[Dataset records]
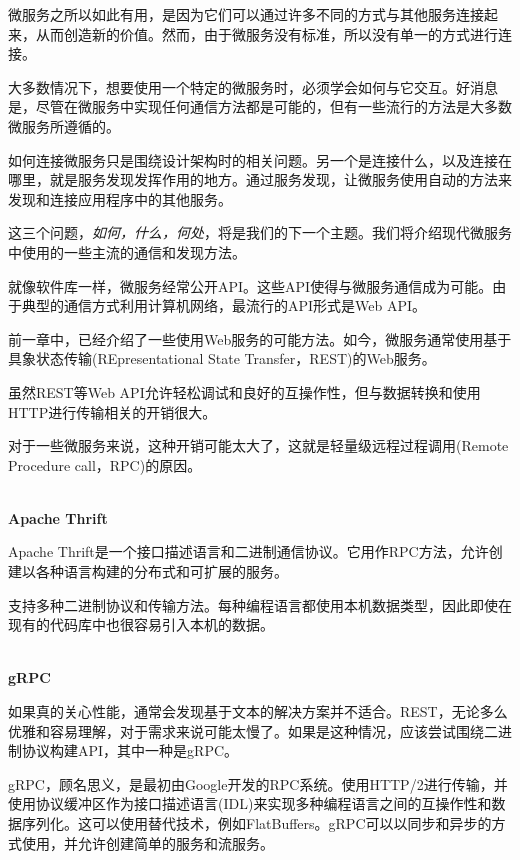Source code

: 
微服务之所以如此有用，是因为它们可以通过许多不同的方式与其他服务连接起来，从而创造新的价值。然而，由于微服务没有标准，所以没有单一的方式进行连接。

大多数情况下，想要使用一个特定的微服务时，必须学会如何与它交互。好消息是，尽管在微服务中实现任何通信方法都是可能的，但有一些流行的方法是大多数微服务所遵循的。

如何连接微服务只是围绕设计架构时的相关问题。另一个是连接什么，以及连接在哪里，就是服务发现发挥作用的地方。通过服务发现，让微服务使用自动的方法来发现和连接应用程序中的其他服务。

这三个问题，\textit{如何，什么，何处}，将是我们的下一个主题。我们将介绍现代微服务中使用的一些主流的通信和发现方法。


就像软件库一样，微服务经常公开API。这些API使得与微服务通信成为可能。由于典型的通信方式利用计算机网络，最流行的API形式是Web API。

前一章中，已经介绍了一些使用Web服务的可能方法。如今，微服务通常使用基于具象状态传输(REpresentational State Transfer，REST)的Web服务。


虽然REST等Web API允许轻松调试和良好的互操作性，但与数据转换和使用HTTP进行传输相关的开销很大。

对于一些微服务来说，这种开销可能太大了，这就是轻量级远程过程调用(Remote Procedure call，RPC)的原因。

\hspace*{\fill} \\ %
\noindent
\textbf{Apache Thrift}

Apache Thrift是一个接口描述语言和二进制通信协议。它用作RPC方法，允许创建以各种语言构建的分布式和可扩展的服务。

支持多种二进制协议和传输方法。每种编程语言都使用本机数据类型，因此即使在现有的代码库中也很容易引入本机的数据。

\hspace*{\fill} \\ %
\noindent
\textbf{gRPC}

如果真的关心性能，通常会发现基于文本的解决方案并不适合。REST，无论多么优雅和容易理解，对于需求来说可能太慢了。如果是这种情况，应该尝试围绕二进制协议构建API，其中一种是gRPC。

gRPC，顾名思义，是最初由Google开发的RPC系统。使用HTTP/2进行传输，并使用协议缓冲区作为接口描述语言(IDL)来实现多种编程语言之间的互操作性和数据序列化。这可以使用替代技术，例如FlatBuffers。gRPC可以以同步和异步的方式使用，并允许创建简单的服务和流服务。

Problem description: Without any pictures, return the entries exactly as given.

Output of the exercise:
Source code

: 
微服务之所以如此有用，是因为它们可以通过许多不同的方式与其他服务连接起来，从而创造新的价值。然而，由于微服务没有标准，所以没有单一的方式进行连接。

大多数情况下，想要使用一个特定的微服务时，必须学会如何与它交互。好消息是，尽管在微服务中实现任何通信方法都是可能的，但有一些流行的方法是大多数微服务所遵循的。

如何连接微服务只是围绕设计架构时的相关问题。另一个是连接什么，以及连接在哪里，就是服务发现发挥作用的地方。通过服务发现，让微服务使用自动的方法来发现和连接应用程序中的其他服务。

这三个问题，\textit{如何，什么，何处}，将是我们的下一个主题。我们将介绍现代微服务中使用的一些主流的通信和发现方法。


就像软件库一样，微服务经常公开API。这些API使得与微服务通信成为可能。由于典型的通信方式利用计算机网络，最流行的API形式是Web API。

前一章中，已经介绍了一些使用Web服务的可能方法。如今，微服务通常使用基于具象状态传输(REpresentational State Transfer，REST)的Web服务。


虽然REST等Web API允许轻松调试和良好的互操作性，但与数据转换和使用HTTP进行传输相关的开销很大。

对于一些微服务来说，这种开销可能太大了，这就是轻量级远程过程调用(Remote Procedure call，RPC)的原因。

\hspace*{\fill} \\ %
\noindent
\textbf{Apache Thrift}

Apache Thrift是一个接口描述语言和二进制通信协议。它用作RPC方法，允许创建以各种语言构建的分布式和可扩展的服务。

支持多种二进制协议和传输方法。每种编程语言都使用本机数据类型，因此即使在现有的代码库中也很容易引入本机的数据。

\hspace*{\fill} \\ %
\noindent
\textbf{gRPC}

如果真的关心性能，通常会发现基于文本的解决方案并不适合。REST，无论多么优雅和容易理解，对于需求来说可能太慢了。如果是这种情况，应该尝试围绕二进制协议构建API，其中一种是gRPC。

gRPC，顾名思义，是最初由Google开发的RPC系统。使用HTTP/2进行传输，并使用协议缓冲区作为接口描述语言(IDL)来实现多种编程语言之间的互操作性和数据序列化。这可以使用替代技术，例如FlatBuffers。gRPC可以以同步和异步的方式使用，并允许创建简单的服务和流服务。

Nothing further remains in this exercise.